WORKING DATA:
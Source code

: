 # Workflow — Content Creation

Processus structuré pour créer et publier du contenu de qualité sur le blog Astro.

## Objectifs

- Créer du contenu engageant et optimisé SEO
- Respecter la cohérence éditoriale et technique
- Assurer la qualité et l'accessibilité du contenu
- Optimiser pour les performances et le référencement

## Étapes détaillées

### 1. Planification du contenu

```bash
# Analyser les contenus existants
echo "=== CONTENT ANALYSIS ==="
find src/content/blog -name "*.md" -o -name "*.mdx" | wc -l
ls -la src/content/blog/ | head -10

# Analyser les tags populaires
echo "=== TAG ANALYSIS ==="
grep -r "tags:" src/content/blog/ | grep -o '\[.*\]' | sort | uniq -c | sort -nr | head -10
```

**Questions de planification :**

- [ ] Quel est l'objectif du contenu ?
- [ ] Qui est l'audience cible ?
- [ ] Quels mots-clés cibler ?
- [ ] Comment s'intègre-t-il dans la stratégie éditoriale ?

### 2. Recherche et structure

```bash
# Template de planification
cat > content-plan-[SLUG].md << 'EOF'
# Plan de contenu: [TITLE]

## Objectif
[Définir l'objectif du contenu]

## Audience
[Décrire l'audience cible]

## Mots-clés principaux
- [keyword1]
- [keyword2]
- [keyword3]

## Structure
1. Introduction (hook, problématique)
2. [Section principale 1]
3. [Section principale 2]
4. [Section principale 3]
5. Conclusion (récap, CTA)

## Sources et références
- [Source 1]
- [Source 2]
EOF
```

TASK STATEMENT: Please return every line from the material above where the string "principale" occurs.

YOUR SOLUTION:
2. [Section principale 1]
3. [Section principale 2]
4. [Section principale 3]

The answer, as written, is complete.